Millions of makers/sellers of photo film, processing labs, album sellers, were displaced by a handful of mobile makers with cameras and sharing apps.

Such disparity in sports, education, business, corporate world, etc. is a global phenomenon. This happens due to tech disruption which is unpredictable and unstoppable, uneven.

V Vijaykumar

Pune

Say no to Inheritance Tax

The news report ‘Prime Minister tears into Congress over alleged plans to tax inherited wealth’ (April 25) highlights vicious debate spurred on Sam Pitroda’s suggestion on US model of inheritance tax at 45-50 per cent.

Sam Pitroda was a prominent policy maker on various projects of the Congress government for three decades from 1980 to 2009 but unfortunately he misunderstood the social fabric, Inheritance laws, business ecosystem and direct tax structure of the country.

Estate duty was abolished in 1985 by the Congress government and Wealth Tax was abolished in 2016 by the NDA government.

Therefore, Congress should have nipped the issue of inheritance tax in the bud.

There are provisions of inheritance in the Hindu Undivided families (HUF) in the Income Tax Act and Trust laws. In business families the inherited assets continue in the running business and industrial entities of the inheritors.

By way of charging the inheritance tax, the social fabric and economy as a whole will badly suffer.

Sam Pitroda’s suggestion is unthoughtful, untimely and regressive. At the end of the second phase of polling, Congress must disown the idea of inheritance tax.

Vinod Johri

New Delhi

SFBs’ contribution

Apropos ‘Small Finance Banks’ universal’ conundrum’ (April 25), the writers bring to the fore that Small Finance Banks are serving the underserved markets.

They have fostered financial inclusion with deep rural coverage with augmented access to micro finance and well balanced geographical coverage.

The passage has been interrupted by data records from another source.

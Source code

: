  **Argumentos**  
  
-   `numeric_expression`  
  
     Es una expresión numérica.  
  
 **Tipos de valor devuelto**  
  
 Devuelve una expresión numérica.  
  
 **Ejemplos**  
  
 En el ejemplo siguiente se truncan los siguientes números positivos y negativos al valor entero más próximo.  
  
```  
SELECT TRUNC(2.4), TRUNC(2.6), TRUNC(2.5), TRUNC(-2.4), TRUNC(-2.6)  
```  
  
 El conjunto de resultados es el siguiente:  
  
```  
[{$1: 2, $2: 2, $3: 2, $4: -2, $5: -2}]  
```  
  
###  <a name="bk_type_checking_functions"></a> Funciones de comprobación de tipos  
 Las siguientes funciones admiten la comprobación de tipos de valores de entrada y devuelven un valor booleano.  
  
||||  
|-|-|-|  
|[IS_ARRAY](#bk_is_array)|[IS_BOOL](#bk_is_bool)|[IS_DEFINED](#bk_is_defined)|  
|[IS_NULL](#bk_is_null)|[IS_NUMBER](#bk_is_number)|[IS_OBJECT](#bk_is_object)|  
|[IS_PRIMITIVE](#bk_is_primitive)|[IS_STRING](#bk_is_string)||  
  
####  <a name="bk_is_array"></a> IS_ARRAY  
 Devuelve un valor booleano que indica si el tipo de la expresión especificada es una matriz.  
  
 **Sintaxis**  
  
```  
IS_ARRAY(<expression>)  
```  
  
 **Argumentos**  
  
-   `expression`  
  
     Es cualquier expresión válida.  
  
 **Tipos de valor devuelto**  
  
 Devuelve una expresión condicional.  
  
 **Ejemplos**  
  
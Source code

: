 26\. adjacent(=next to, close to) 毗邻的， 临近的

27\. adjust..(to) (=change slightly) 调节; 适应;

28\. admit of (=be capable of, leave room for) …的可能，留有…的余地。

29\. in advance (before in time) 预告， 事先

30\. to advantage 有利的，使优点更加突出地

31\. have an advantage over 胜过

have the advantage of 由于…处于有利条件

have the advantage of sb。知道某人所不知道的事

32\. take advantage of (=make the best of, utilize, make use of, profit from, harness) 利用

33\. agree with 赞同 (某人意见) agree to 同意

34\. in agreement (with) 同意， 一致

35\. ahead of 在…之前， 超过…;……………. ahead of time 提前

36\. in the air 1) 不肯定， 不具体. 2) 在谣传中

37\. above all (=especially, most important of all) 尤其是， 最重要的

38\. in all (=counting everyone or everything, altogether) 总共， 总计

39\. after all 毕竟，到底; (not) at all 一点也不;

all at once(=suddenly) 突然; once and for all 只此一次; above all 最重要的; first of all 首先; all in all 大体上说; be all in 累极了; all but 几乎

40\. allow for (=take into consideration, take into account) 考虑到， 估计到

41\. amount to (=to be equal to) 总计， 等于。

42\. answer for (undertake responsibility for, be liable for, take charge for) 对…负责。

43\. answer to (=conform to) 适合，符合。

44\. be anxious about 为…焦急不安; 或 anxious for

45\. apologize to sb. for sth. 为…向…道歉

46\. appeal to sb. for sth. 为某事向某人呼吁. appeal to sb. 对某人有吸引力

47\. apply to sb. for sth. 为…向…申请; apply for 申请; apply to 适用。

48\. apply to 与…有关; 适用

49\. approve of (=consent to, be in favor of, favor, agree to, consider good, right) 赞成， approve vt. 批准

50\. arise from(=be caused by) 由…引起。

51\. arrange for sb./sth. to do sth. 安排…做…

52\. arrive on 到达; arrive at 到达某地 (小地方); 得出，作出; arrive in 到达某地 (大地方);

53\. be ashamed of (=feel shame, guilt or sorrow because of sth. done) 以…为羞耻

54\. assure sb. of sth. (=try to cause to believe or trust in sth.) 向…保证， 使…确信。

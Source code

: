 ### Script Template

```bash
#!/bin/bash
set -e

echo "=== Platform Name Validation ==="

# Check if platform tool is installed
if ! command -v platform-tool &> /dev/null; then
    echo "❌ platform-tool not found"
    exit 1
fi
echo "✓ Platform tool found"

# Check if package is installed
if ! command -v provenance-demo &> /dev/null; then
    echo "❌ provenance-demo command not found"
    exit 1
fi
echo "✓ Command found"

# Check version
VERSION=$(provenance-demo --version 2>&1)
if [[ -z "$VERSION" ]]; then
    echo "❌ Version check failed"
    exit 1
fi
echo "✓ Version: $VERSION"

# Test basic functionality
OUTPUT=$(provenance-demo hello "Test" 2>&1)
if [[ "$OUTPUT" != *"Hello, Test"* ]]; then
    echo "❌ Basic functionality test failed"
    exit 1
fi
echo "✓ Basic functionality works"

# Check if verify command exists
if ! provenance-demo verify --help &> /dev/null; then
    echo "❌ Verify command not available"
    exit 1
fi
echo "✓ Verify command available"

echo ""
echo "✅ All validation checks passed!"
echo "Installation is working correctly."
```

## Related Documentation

But their risk management policies need to be tightened tuning them to prudential lending with good recovery process.

Above all consolidating them with other universal banks may ensure risk reduction.

But it will lose its tag as a saviour of the unbanked masses who need vibrant financial inclusion.

NR Nagarajan

Sivakasi

IT’s woes

This refers to the edit ‘IT’s time for a reset’, India is nothing more than a back office for the IT industry in the US. The current downturn in the IT sector is due to the downturn of this sector in the US.

This is reflected in not just the audited results of the top IT firms in India but also the reduction in the number of employees working for them.

With AI expected to be operational in the next couple of years, a further disruption is in store.